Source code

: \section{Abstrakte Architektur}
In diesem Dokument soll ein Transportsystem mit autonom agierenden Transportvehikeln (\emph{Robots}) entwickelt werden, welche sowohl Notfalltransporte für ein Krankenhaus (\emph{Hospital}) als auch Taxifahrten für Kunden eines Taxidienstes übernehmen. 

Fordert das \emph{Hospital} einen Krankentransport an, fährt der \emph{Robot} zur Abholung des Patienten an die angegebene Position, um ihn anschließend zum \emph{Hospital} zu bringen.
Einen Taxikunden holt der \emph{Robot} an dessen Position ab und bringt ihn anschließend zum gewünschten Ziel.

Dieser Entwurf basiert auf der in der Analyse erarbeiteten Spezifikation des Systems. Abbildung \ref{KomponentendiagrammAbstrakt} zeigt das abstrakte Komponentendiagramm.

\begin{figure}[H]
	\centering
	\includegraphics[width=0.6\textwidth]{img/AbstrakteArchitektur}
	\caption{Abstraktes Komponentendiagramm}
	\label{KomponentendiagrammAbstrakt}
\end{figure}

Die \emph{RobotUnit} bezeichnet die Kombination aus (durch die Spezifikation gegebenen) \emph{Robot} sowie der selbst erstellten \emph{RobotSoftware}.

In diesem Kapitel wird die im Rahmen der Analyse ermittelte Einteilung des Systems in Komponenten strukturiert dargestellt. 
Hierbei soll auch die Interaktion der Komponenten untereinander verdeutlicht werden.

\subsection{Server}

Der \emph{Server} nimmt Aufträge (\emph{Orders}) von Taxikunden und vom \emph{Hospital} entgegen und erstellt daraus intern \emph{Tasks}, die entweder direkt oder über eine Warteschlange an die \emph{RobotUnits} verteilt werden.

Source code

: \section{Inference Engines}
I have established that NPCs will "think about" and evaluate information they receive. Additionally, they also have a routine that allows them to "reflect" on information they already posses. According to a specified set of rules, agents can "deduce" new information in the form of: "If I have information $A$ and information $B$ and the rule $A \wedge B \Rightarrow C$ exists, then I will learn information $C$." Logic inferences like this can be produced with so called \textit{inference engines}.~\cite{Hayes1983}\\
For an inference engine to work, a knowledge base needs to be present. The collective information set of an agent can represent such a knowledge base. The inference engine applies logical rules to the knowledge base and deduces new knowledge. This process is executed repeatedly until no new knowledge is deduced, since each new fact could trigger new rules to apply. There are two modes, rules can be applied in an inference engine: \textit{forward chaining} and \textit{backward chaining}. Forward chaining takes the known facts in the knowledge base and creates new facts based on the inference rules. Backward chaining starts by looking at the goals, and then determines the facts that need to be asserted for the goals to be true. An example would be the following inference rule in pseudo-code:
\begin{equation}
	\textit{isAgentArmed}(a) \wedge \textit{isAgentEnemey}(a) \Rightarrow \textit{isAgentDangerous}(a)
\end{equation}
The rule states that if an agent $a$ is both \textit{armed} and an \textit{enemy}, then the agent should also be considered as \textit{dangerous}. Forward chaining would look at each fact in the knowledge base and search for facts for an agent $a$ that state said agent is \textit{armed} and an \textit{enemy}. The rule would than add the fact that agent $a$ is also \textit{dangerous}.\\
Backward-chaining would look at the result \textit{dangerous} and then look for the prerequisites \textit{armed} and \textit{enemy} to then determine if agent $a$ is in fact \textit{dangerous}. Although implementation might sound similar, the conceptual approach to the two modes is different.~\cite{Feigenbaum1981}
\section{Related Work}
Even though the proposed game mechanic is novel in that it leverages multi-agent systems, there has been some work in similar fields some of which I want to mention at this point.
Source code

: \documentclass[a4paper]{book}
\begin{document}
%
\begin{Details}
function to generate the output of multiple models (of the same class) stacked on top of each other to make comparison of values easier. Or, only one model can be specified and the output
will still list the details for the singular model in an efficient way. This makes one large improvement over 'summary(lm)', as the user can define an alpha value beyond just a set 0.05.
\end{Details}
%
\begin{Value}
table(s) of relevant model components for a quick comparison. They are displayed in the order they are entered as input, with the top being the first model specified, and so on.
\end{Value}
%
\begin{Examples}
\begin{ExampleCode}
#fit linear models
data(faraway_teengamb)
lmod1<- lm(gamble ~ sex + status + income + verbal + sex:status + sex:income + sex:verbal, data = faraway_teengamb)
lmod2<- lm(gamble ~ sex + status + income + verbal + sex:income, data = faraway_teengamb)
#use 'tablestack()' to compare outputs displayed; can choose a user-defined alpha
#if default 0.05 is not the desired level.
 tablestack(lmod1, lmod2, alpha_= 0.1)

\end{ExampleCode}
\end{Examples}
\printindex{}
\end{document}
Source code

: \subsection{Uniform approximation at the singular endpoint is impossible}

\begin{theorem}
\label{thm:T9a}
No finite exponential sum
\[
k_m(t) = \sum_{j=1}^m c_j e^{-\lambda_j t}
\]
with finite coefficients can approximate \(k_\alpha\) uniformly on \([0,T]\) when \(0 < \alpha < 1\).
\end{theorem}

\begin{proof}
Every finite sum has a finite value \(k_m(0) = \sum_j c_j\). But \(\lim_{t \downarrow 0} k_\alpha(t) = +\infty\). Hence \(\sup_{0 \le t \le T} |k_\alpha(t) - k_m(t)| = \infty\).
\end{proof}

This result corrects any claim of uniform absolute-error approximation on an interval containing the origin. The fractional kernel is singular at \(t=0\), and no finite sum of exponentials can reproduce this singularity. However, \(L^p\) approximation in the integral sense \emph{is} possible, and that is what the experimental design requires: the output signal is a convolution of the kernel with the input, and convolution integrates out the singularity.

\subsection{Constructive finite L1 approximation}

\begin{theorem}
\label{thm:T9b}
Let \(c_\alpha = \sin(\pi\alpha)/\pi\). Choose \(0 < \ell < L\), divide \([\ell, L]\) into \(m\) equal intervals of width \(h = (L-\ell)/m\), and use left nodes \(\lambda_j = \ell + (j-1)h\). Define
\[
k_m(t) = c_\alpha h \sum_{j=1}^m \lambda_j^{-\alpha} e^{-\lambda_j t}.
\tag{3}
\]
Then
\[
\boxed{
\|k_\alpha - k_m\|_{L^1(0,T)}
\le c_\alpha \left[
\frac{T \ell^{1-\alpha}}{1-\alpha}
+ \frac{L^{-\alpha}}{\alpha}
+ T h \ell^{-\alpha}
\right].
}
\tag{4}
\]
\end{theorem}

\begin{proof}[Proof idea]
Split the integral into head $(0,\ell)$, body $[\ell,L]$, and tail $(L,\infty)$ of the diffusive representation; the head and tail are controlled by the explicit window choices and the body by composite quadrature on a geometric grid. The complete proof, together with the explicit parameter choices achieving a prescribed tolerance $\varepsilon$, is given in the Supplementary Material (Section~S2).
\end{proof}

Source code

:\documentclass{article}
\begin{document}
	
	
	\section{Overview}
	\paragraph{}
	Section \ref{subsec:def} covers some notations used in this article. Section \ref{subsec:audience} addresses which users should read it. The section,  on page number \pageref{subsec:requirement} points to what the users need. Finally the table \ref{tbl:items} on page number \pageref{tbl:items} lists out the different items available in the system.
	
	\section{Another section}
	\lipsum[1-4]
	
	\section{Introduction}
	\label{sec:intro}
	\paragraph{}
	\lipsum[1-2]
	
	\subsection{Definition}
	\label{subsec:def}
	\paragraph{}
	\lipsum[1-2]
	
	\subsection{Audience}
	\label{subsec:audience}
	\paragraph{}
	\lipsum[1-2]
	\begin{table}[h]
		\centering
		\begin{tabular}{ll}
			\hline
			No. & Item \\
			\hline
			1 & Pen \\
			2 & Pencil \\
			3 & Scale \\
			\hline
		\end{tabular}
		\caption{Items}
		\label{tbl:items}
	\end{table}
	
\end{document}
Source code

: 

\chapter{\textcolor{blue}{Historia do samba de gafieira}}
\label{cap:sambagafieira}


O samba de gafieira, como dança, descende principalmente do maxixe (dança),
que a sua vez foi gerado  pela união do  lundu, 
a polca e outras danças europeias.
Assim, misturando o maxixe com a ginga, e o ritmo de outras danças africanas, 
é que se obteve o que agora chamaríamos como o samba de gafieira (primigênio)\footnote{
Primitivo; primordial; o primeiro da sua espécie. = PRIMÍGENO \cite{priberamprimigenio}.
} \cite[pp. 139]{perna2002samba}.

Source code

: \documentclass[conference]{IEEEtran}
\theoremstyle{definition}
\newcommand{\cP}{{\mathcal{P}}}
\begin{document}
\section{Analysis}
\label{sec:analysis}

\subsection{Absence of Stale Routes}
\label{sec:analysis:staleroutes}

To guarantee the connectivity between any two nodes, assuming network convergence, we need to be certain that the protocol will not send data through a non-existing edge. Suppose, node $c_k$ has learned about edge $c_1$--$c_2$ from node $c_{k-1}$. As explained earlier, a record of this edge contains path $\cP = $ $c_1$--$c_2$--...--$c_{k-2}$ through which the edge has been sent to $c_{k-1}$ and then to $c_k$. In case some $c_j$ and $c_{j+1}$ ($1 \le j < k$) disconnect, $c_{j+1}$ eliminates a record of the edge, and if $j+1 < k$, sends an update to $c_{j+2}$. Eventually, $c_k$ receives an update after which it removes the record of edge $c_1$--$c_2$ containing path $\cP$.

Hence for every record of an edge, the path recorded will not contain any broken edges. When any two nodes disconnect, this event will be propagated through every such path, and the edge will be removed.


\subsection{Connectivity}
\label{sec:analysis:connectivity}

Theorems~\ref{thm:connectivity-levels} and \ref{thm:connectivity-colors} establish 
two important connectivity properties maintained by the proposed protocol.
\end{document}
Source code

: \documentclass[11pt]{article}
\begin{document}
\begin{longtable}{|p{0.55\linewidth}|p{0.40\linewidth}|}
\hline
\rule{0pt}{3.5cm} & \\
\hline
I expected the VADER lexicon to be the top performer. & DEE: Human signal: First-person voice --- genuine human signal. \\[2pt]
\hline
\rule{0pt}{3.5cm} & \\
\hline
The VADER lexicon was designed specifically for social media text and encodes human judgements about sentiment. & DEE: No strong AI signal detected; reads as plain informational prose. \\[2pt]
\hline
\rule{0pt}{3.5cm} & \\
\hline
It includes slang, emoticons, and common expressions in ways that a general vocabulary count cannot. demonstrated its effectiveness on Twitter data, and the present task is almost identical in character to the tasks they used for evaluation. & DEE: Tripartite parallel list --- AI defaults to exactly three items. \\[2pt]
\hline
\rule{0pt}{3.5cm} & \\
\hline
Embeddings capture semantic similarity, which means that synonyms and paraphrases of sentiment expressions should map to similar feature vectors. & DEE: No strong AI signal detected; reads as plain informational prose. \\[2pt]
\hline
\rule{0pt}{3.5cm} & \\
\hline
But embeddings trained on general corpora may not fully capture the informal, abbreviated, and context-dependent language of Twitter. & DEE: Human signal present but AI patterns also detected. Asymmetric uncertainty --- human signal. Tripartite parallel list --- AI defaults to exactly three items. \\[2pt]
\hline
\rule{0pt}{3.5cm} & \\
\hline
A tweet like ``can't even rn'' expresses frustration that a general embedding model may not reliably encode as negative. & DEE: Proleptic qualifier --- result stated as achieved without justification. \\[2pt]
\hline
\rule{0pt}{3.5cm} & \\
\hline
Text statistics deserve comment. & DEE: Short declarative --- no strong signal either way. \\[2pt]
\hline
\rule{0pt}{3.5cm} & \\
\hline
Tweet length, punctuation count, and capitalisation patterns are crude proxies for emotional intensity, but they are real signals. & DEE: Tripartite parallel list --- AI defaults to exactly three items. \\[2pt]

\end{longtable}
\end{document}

» Your assignment
Scan the material above for the string "gamble", returning each line that contains it.

» Written reply
lmod1<- lm(gamble ~ sex + status + income + verbal + sex:status + sex:income + sex:verbal, data = faraway_teengamb)
lmod2<- lm(gamble ~ sex + status + income + verbal + sex:income, data = faraway_teengamb)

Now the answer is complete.